Start to finish, retype the entries exactly while omitting the pictures.

Start of Task material

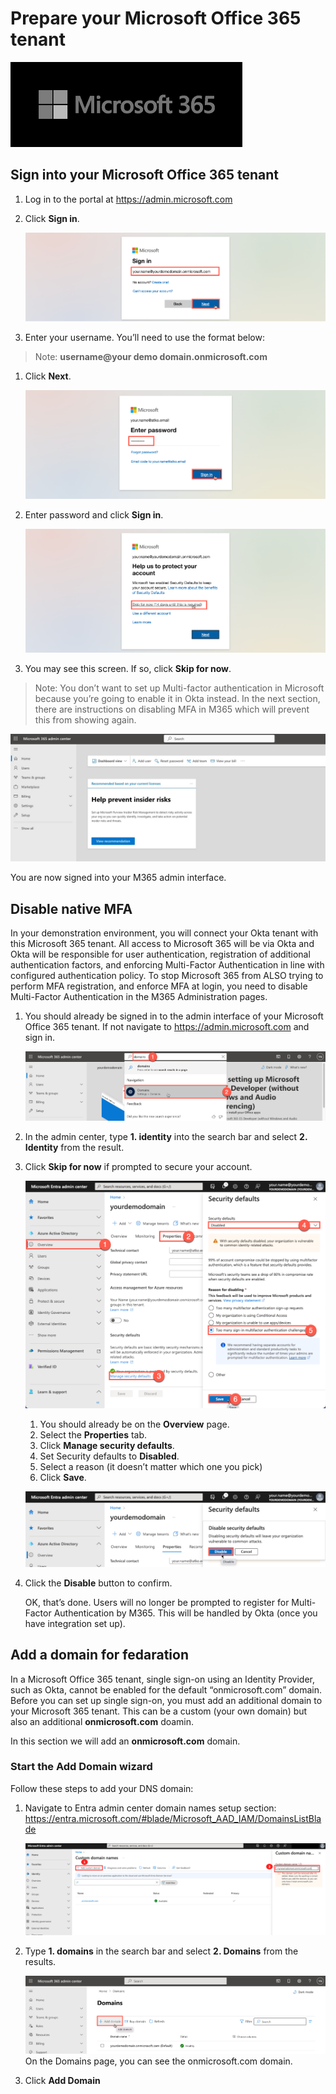 # Prepare your Microsoft Office 365 tenant

   ![m365-dev](images/03/m365.png "Prep M365 Dev")

## Sign into your Microsoft Office 365 tenant

1. Log in to the portal at https://admin.microsoft.com

1. Click **Sign in**.

    ![m365-dev](images/03/m365-prep01.png "Prep M365 Dev")

1. Enter your username. You’ll need to use the format below:

> Note: **username@your demo domain.onmicrosoft.com**

1. Click **Next**.

    ![m365-dev](images/03/m365-prep02.png "Prep M365 Dev")

1. Enter password and click **Sign in**.

    ![m365-dev](images/03/m365-prep03.png "Prep M365 Dev")

1. You may see this screen. If so, click **Skip for now**.

> Note: You don’t want to set up Multi-factor authentication in Microsoft because you’re going to enable it in Okta instead.  In the next section, there are instructions on disabling MFA in M365 which will prevent this from showing again.

   ![m365-dev](images/03/m365-prep04.jpg "Prep M365 Dev")
   
   You are now signed into your M365 admin interface. 


## Disable native MFA

In your demonstration environment, you will connect your Okta tenant with this Microsoft 365 tenant. All access to Microsoft 365 will be via Okta and Okta will be responsible for user authentication, registration of additional authentication factors, and enforcing Multi-Factor Authentication in line with configured authentication policy.
To stop Microsoft 365 from ALSO trying to perform MFA registration, and enforce MFA at login, you need to disable Multi-Factor Authentication in the M365 Administration pages.

1. You should already be signed in to the admin interface of your Microsoft Office 365 tenant. If not navigate to https://admin.microsoft.com and sign in.

   ![m365-dev](images/03/m365-prep05.png "Prep M365 Dev")

1. In the admin center, type **1. identity** into the search bar and select **2. Identity** from the result.

1. Click **Skip for now** if prompted to secure your account.

   ![m365-dev](images/03/m365-prep06.png "Prep M365 Dev")

     
    1. You should already be on the **Overview** page.
    1. Select the **Properties** tab.
    1. Click **Manage security defaults**.
    1. Set Security defaults to **Disabled**.
    1. Select a reason (it doesn’t matter which one you pick)
    1. Click **Save**.
  
   ![m365-dev](images/03/m365-prep07.png "Prep M365 Dev")

1. Click the **Disable** button to confirm.
   
   OK, that’s done.  Users will no longer be prompted to register for Multi-Factor Authentication by M365.  This will be handled by Okta (once you have integration set up).
   

## Add a domain for fedaration

In a Microsoft Office 365 tenant, single sign-on using an Identity Provider, such as Okta, cannot be enabled for the default “onmicrosoft.com” domain.  Before you can set up single sign-on, you must add an additional domain to your Microsoft 365 tenant. This can be a custom (your own domain) but also an additional **onmicrosoft.com** doamin.

In this section we will add an **onmicrosoft.com** domain.

### Start the Add Domain wizard

Follow these steps to add your DNS domain:

1. Navigate to Entra admin center domain names setup section: https://entra.microsoft.com/#blade/Microsoft_AAD_IAM/DomainsListBlade
   
   ![m365-dev](images/03/m365-prep08.png "Prep M365 Dev")

1. Type **1. domains** in the search bar and select **2. Domains** from the results.

   ![m365-dev](images/03/m365-prep09.png "Prep M365 Dev")
   On the Domains page, you can see the onmicrosoft.com domain.

1. Click **Add Domain**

End of Task material

Solved exercise ->
 # Prepare your Microsoft Office 365 tenant

   ![m365-dev](images/03/m365.png "Prep M365 Dev")

## Sign into your Microsoft Office 365 tenant

1. Log in to the portal at https://admin.microsoft.com

1. Click **Sign in**.

    ![m365-dev](images/03/m365-prep01.png "Prep M365 Dev")

1. Enter your username. You’ll need to use the format below:

> Note: **username@your demo domain.onmicrosoft.com**

1. Click **Next**.

    ![m365-dev](images/03/m365-prep02.png "Prep M365 Dev")

1. Enter password and click **Sign in**.

    ![m365-dev](images/03/m365-prep03.png "Prep M365 Dev")

1. You may see this screen. If so, click **Skip for now**.

> Note: You don’t want to set up Multi-factor authentication in Microsoft because you’re going to enable it in Okta instead.  In the next section, there are instructions on disabling MFA in M365 which will prevent this from showing again.

   ![m365-dev](images/03/m365-prep04.jpg "Prep M365 Dev")
   
   You are now signed into your M365 admin interface. 


## Disable native MFA

In your demonstration environment, you will connect your Okta tenant with this Microsoft 365 tenant. All access to Microsoft 365 will be via Okta and Okta will be responsible for user authentication, registration of additional authentication factors, and enforcing Multi-Factor Authentication in line with configured authentication policy.
To stop Microsoft 365 from ALSO trying to perform MFA registration, and enforce MFA at login, you need to disable Multi-Factor Authentication in the M365 Administration pages.

1. You should already be signed in to the admin interface of your Microsoft Office 365 tenant. If not navigate to https://admin.microsoft.com and sign in.

   ![m365-dev](images/03/m365-prep05.png "Prep M365 Dev")

1. In the admin center, type **1. identity** into the search bar and select **2. Identity** from the result.

1. Click **Skip for now** if prompted to secure your account.

   ![m365-dev](images/03/m365-prep06.png "Prep M365 Dev")

     
    1. You should already be on the **Overview** page.
    1. Select the **Properties** tab.
    1. Click **Manage security defaults**.
    1. Set Security defaults to **Disabled**.
    1. Select a reason (it doesn’t matter which one you pick)
    1. Click **Save**.
  
   ![m365-dev](images/03/m365-prep07.png "Prep M365 Dev")

1. Click the **Disable** button to confirm.
   
   OK, that’s done.  Users will no longer be prompted to register for Multi-Factor Authentication by M365.  This will be handled by Okta (once you have integration set up).
   

## Add a domain for fedaration

In a Microsoft Office 365 tenant, single sign-on using an Identity Provider, such as Okta, cannot be enabled for the default “onmicrosoft.com” domain.  Before you can set up single sign-on, you must add an additional domain to your Microsoft 365 tenant. This can be a custom (your own domain) but also an additional **onmicrosoft.com** doamin.

In this section we will add an **onmicrosoft.com** domain.

### Start the Add Domain wizard

Follow these steps to add your DNS domain:

1. Navigate to Entra admin center domain names setup section: https://entra.microsoft.com/#blade/Microsoft_AAD_IAM/DomainsListBlade
   
   ![m365-dev](images/03/m365-prep08.png "Prep M365 Dev")

1. Type **1. domains** in the search bar and select **2. Domains** from the results.

   ![m365-dev](images/03/m365-prep09.png "Prep M365 Dev")
   On the Domains page, you can see the onmicrosoft.com domain.

1. Click **Add Domain**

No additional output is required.